A Shakira impersonator is an artist who mimics or copies the look and sound of Colombian singer-songwriter Shakira. Professional Shakira impersonators or tribute acts have been around since at least the mid-2000s, and continue to be highly popular due to Shakira's enduring appeal. Some tribute acts have performed in front of thousands of people in both Latin and other countries. Many Shakira tribute acts include in their repertoire a re-enactment of her presentations at awards ceremonies such as the Latin Grammys or her famous appearance at the Super Bowl. Some impersonators have performed on television programs, or in nightclubs and music festivals.

Origins 

Shakira impersonators began to appear in the mid-1990s when Latin youth imitated the style portrayed on the cover of her second studio album. Braids and "rock" style were a sensation in countries like Peru, Colombia, Mexico, Argentina. Many youth imitated her characteristic dance and style. One commentator said that "not only has her music been a huge sensation in the United States, but her look of skin-tight thrift-shop hip-huggers, old belly shirts and funky hats have set off a style revolution that has spread to girls around the world.  But any effect she’s had on the fashion world has slipped right past Shakira." After Shakira's crossover to the mainstream and subsequent makeover, girls and young people changed their style to more closely resemble their idol's by wearing Belly Dance belts and changing their hair colour to blond. In Colombian talent contests young women moved and sang as similar to Shakira as possible.  Shakira's dance style was mimicked  worldwide by young people and adults who saw her as a role model.

Cultural depictions 
In general, imitating Shakira is a fairly common practice in mostly Latino and Hispanic countries. This artistic practice came in a variety of types and forms, including impersonations, cosplays, or sound imitations and also as skits and drag

performance. Her fandom was done in an amateur way (fan conventions, theme parties, tours and other forms of adulation), professional Shakira impersonators are labeled as tribute bands to her and also Impressionists. The general public have done so through competitions, as well as public personalities in other modalities such as tribute shows.
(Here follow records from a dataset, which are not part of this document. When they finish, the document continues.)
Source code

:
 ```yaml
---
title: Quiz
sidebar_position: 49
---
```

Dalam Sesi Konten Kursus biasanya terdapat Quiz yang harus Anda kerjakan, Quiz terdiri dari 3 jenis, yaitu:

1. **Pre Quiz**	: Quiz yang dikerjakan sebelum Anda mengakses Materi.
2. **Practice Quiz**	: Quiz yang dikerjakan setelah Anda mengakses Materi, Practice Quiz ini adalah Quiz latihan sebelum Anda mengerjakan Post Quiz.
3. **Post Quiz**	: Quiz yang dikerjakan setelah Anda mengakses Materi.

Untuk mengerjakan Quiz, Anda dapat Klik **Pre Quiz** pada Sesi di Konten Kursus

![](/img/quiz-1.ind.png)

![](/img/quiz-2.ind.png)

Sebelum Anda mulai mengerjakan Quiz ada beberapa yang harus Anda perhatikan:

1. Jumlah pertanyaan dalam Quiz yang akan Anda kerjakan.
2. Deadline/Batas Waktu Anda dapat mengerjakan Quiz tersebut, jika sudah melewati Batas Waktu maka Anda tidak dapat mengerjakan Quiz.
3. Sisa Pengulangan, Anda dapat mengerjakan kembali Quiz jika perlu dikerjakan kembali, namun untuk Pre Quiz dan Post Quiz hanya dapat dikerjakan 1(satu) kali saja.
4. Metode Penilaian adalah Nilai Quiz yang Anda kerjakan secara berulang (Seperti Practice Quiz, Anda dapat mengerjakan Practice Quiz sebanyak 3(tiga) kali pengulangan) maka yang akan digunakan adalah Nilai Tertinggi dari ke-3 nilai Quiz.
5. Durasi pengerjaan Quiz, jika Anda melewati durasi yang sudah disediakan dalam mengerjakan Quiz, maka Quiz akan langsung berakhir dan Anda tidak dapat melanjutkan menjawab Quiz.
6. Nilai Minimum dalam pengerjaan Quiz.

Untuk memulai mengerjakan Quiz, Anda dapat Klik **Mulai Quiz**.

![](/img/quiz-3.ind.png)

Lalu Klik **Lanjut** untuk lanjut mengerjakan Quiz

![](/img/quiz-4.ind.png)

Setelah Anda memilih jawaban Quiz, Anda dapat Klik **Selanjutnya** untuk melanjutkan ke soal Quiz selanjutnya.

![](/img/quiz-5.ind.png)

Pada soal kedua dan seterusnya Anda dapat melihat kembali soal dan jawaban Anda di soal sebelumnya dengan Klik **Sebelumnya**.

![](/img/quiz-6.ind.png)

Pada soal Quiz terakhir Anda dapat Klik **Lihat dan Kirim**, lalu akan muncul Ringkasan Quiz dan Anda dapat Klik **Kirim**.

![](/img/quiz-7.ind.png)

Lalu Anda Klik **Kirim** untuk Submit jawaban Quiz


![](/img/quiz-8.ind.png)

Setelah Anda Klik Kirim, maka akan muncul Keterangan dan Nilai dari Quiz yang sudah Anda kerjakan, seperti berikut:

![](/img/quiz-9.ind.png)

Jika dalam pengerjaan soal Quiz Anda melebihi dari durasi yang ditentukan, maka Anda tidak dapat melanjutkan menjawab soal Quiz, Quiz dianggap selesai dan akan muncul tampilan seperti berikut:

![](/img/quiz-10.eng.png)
In the American continent, various Shakira Impersonators have been presented in programs such as Mi Nombre Es..., Buscando una Estrella, or the Chilean and Peruvian television series Yo Soy.  In Tu cara me suena de España, she has been imitated on multiple occasions, including the interpreters of Leslie Shaw, Eva Soriano and more.

On some occasions Shakira has been parodies with artists being imitators, as is the case of actress Mo Collins from the American program Mad TV who made a video in 2001 parodying the singles "Whenever Wherever" and "Objection (Tango)". Similarly, the Australian show Big Bite made a video parodying the song "Whenever Wherever" in 2001.
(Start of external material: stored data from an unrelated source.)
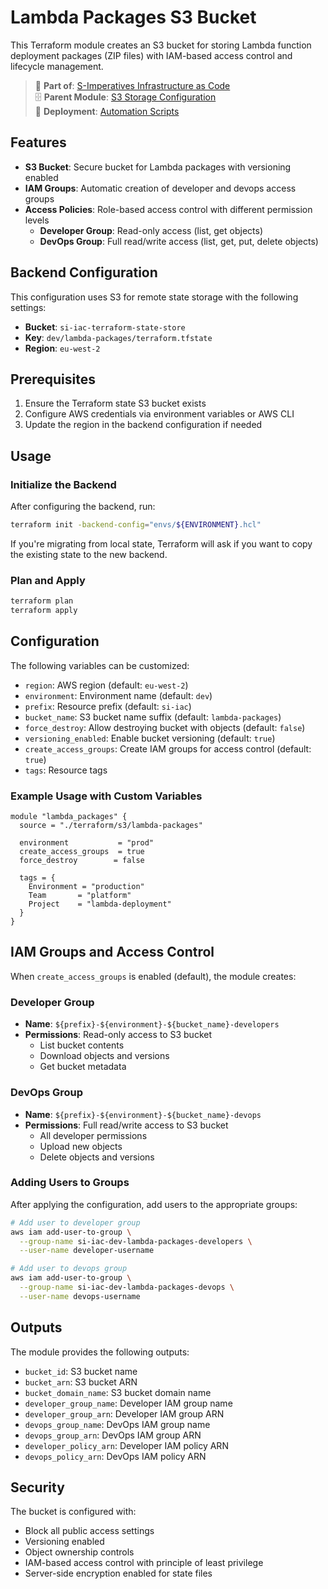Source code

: # Lambda Packages S3 Bucket

This Terraform module creates an S3 bucket for storing Lambda function deployment packages (ZIP files) with IAM-based access control and lifecycle management.

> 📖 **Part of**: [S-Imperatives Infrastructure as Code](../../../README.md)  
> 🗄️ **Parent Module**: [S3 Storage Configuration](../README.md)  
> 🚀 **Deployment**: [Automation Scripts](../../../bin/README.md)

## Features

- **S3 Bucket**: Secure bucket for Lambda packages with versioning enabled
- **IAM Groups**: Automatic creation of developer and devops access groups
- **Access Policies**: Role-based access control with different permission levels
  - **Developer Group**: Read-only access (list, get objects)
  - **DevOps Group**: Full read/write access (list, get, put, delete objects)

## Backend Configuration

This configuration uses S3 for remote state storage with the following settings:
- **Bucket**: `si-iac-terraform-state-store`
- **Key**: `dev/lambda-packages/terraform.tfstate`
- **Region**: `eu-west-2`

## Prerequisites

1. Ensure the Terraform state S3 bucket exists
2. Configure AWS credentials via environment variables or AWS CLI
3. Update the region in the backend configuration if needed

## Usage

### Initialize the Backend

After configuring the backend, run:

```bash
terraform init -backend-config="envs/${ENVIRONMENT}.hcl"
```

If you're migrating from local state, Terraform will ask if you want to copy the existing state to the new backend.

### Plan and Apply

```bash
terraform plan
terraform apply
```

## Configuration

The following variables can be customized:

- `region`: AWS region (default: `eu-west-2`)
- `environment`: Environment name (default: `dev`)
- `prefix`: Resource prefix (default: `si-iac`)
- `bucket_name`: S3 bucket name suffix (default: `lambda-packages`)
- `force_destroy`: Allow destroying bucket with objects (default: `false`)
- `versioning_enabled`: Enable bucket versioning (default: `true`)
- `create_access_groups`: Create IAM groups for access control (default: `true`)
- `tags`: Resource tags

### Example Usage with Custom Variables

```hcl
module "lambda_packages" {
  source = "./terraform/s3/lambda-packages"
  
  environment           = "prod"
  create_access_groups  = true
  force_destroy        = false
  
  tags = {
    Environment = "production"
    Team       = "platform"
    Project    = "lambda-deployment"
  }
}
```

## IAM Groups and Access Control

When `create_access_groups` is enabled (default), the module creates:

### Developer Group
- **Name**: `${prefix}-${environment}-${bucket_name}-developers`
- **Permissions**: Read-only access to S3 bucket
  - List bucket contents
  - Download objects and versions
  - Get bucket metadata

### DevOps Group
- **Name**: `${prefix}-${environment}-${bucket_name}-devops`
- **Permissions**: Full read/write access to S3 bucket
  - All developer permissions
  - Upload new objects
  - Delete objects and versions

### Adding Users to Groups

After applying the configuration, add users to the appropriate groups:

```bash
# Add user to developer group
aws iam add-user-to-group \
  --group-name si-iac-dev-lambda-packages-developers \
  --user-name developer-username

# Add user to devops group
aws iam add-user-to-group \
  --group-name si-iac-dev-lambda-packages-devops \
  --user-name devops-username
```

## Outputs

The module provides the following outputs:

- `bucket_id`: S3 bucket name
- `bucket_arn`: S3 bucket ARN
- `bucket_domain_name`: S3 bucket domain name
- `developer_group_name`: Developer IAM group name
- `developer_group_arn`: Developer IAM group ARN
- `devops_group_name`: DevOps IAM group name
- `devops_group_arn`: DevOps IAM group ARN
- `developer_policy_arn`: Developer IAM policy ARN
- `devops_policy_arn`: DevOps IAM policy ARN

## Security

The bucket is configured with:
- Block all public access settings
- Versioning enabled
- Object ownership controls
- IAM-based access control with principle of least privilege
- Server-side encryption enabled for state files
The singer María Gracia Viteri became an impersonator of Shakira in her concert offered in the city of Sambordón, paying tribute with a medley of her greatest hits in both Spanish and English.

Awards 
In 2022, the Chamber of Broadcasters of Mexico in the United States awarded Shakibecca the "Golden Microphone" award for "Outstanding career as Shakira's double"

Examples of professional Shakira impersonators/Tribute Bands 
The following is a selected style list of Shakira impersonators and tribute bands who have gained recognition in the entertainment industry.

 Shakibecca: She began in 1996 at the age of 12 imitating dance, later she participated in musical programs on Venezuelan television. She participated in Fama, sudor y lagrimas and in Buscando una Estrella, in the latter personifying Shakira where, at just 15 years old, she met the artist for the first time. Such was the success achieved that they called her from Mexico to continue her imitations in Parodiando.
 Ciego Sordomudos Band: A Peruvian band formed 3 years ago that tours Peru performing tribute concerts to Shakira, mostly playing songs from the albums "Pies Descalzos" and " Donde Estan los Ladrones?".
 Noelia Quiroz: Known as the "Chilean Shakira" she made her debut thanks to her participation in programs such as "My name is...", performs tribute acts throughout her country and is the most famous Shakira imitator in her country.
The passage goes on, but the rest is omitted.